> **About this task**:
For the listing that follows, give again exactly the lines from the one with "2. Launch the" to the one with "### How to Call Someone", including both.

> **Exercise input**:
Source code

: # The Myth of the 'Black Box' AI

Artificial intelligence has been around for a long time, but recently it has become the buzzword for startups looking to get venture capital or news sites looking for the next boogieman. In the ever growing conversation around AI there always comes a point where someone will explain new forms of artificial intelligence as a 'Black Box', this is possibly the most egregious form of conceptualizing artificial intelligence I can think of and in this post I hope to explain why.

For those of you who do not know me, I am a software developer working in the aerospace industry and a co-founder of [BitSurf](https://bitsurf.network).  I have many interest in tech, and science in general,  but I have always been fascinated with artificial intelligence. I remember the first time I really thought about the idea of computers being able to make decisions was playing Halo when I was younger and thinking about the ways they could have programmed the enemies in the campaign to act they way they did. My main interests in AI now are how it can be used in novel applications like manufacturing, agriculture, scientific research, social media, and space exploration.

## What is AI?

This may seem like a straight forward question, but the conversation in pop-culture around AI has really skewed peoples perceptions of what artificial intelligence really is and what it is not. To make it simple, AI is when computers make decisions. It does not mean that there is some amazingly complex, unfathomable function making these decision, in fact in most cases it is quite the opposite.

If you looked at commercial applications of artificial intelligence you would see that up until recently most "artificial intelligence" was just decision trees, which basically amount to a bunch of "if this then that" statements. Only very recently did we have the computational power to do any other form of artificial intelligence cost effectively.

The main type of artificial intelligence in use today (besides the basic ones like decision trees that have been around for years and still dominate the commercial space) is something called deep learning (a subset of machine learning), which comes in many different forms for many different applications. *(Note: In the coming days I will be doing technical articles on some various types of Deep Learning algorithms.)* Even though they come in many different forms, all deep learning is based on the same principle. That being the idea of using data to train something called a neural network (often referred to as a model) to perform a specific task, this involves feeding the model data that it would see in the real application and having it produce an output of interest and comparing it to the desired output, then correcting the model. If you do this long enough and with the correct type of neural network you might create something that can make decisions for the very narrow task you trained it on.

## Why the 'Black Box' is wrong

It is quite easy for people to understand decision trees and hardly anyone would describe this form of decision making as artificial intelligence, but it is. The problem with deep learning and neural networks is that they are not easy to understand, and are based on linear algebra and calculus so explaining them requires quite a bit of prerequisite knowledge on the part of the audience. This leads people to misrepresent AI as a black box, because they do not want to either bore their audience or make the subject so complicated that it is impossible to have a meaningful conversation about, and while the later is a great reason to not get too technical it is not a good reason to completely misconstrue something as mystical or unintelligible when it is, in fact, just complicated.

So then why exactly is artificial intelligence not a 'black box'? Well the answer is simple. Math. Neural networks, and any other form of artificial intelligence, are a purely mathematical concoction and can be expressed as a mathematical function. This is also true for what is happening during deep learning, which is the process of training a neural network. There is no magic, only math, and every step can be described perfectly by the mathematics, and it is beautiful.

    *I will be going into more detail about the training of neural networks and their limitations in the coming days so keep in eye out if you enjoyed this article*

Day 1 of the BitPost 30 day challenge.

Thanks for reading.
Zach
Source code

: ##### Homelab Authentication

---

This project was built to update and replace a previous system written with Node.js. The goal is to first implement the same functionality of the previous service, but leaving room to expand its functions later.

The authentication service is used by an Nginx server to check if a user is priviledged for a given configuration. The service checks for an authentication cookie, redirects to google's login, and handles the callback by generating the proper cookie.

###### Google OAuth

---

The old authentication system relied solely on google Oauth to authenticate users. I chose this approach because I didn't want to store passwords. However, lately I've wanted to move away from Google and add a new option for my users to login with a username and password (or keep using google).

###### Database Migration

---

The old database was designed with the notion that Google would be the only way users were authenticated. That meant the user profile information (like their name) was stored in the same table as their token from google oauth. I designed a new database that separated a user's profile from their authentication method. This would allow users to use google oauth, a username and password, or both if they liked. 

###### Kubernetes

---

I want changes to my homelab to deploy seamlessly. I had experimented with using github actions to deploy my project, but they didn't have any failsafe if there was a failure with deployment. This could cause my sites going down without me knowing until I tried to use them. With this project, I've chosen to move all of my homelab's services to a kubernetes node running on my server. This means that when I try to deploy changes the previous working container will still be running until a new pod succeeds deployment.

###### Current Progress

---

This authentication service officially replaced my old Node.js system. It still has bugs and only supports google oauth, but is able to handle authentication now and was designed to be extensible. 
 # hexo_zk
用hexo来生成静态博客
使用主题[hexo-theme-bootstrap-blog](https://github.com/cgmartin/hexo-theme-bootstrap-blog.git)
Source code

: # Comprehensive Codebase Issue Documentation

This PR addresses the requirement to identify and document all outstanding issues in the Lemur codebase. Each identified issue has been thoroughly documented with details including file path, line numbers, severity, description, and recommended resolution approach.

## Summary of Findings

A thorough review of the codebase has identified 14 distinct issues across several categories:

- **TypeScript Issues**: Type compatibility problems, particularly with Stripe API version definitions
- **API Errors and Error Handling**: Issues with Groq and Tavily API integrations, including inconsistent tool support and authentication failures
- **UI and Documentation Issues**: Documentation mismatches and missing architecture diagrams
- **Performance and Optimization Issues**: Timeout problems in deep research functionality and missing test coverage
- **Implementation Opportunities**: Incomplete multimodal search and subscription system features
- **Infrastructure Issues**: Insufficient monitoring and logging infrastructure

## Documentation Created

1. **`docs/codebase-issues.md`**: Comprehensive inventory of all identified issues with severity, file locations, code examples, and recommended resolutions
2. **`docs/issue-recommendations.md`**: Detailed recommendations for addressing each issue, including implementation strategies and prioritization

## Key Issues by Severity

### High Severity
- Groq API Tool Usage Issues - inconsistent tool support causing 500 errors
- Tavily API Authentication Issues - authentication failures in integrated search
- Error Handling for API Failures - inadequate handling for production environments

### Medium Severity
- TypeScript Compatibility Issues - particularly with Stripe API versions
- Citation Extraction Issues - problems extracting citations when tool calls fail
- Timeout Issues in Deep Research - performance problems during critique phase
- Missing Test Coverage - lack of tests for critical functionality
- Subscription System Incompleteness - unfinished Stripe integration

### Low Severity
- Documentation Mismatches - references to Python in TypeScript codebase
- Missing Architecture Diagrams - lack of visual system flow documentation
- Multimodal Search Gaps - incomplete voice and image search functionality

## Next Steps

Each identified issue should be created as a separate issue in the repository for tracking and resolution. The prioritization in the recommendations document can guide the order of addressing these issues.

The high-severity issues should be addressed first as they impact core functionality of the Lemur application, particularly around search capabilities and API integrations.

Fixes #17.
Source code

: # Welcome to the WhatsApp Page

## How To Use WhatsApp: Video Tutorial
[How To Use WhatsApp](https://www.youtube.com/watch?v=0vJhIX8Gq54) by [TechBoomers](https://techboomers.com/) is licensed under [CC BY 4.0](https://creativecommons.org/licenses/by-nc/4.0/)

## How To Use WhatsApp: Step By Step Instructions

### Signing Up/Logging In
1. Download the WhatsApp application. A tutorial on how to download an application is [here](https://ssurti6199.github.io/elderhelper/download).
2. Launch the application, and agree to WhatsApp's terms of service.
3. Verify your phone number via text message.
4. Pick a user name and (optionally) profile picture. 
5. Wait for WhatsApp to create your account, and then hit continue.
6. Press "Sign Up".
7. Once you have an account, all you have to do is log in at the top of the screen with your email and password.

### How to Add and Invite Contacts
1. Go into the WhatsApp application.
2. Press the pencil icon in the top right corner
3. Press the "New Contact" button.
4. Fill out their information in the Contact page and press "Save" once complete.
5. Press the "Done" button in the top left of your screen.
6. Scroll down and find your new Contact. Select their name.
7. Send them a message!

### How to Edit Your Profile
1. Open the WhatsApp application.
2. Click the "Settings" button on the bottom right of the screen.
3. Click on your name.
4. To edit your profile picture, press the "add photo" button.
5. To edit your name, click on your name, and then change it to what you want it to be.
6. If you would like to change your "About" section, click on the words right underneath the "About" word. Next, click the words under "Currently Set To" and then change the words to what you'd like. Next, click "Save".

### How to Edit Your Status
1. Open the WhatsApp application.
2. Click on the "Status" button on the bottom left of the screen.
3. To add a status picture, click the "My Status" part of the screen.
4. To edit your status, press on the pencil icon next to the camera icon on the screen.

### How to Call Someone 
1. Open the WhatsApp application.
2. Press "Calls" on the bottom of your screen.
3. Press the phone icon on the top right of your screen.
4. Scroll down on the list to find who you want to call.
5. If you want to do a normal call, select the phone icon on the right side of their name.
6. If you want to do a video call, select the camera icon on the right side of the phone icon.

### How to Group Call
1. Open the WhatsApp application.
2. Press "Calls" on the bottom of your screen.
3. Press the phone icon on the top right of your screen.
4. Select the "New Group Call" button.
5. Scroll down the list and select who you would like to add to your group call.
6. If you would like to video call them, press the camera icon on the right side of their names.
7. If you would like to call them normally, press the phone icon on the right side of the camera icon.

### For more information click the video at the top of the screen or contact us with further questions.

> **Task answer**:
2. Launch the application, and agree to WhatsApp's terms of service.
3. Verify your phone number via text message.
4. Pick a user name and (optionally) profile picture. 
5. Wait for WhatsApp to create your account, and then hit continue.
6. Press "Sign Up".
7. Once you have an account, all you have to do is log in at the top of the screen with your email and password.

### How to Add and Invite Contacts
1. Go into the WhatsApp application.
2. Press the pencil icon in the top right corner
3. Press the "New Contact" button.
4. Fill out their information in the Contact page and press "Save" once complete.
5. Press the "Done" button in the top left of your screen.
6. Scroll down and find your new Contact. Select their name.
7. Send them a message!

### How to Edit Your Profile
1. Open the WhatsApp application.
2. Click the "Settings" button on the bottom right of the screen.
3. Click on your name.
4. To edit your profile picture, press the "add photo" button.
5. To edit your name, click on your name, and then change it to what you want it to be.
6. If you would like to change your "About" section, click on the words right underneath the "About" word. Next, click the words under "Currently Set To" and then change the words to what you'd like. Next, click "Save".

### How to Edit Your Status
1. Open the WhatsApp application.
2. Click on the "Status" button on the bottom left of the screen.
3. To add a status picture, click the "My Status" part of the screen.
4. To edit your status, press on the pencil icon next to the camera icon on the screen.

### How to Call Someone 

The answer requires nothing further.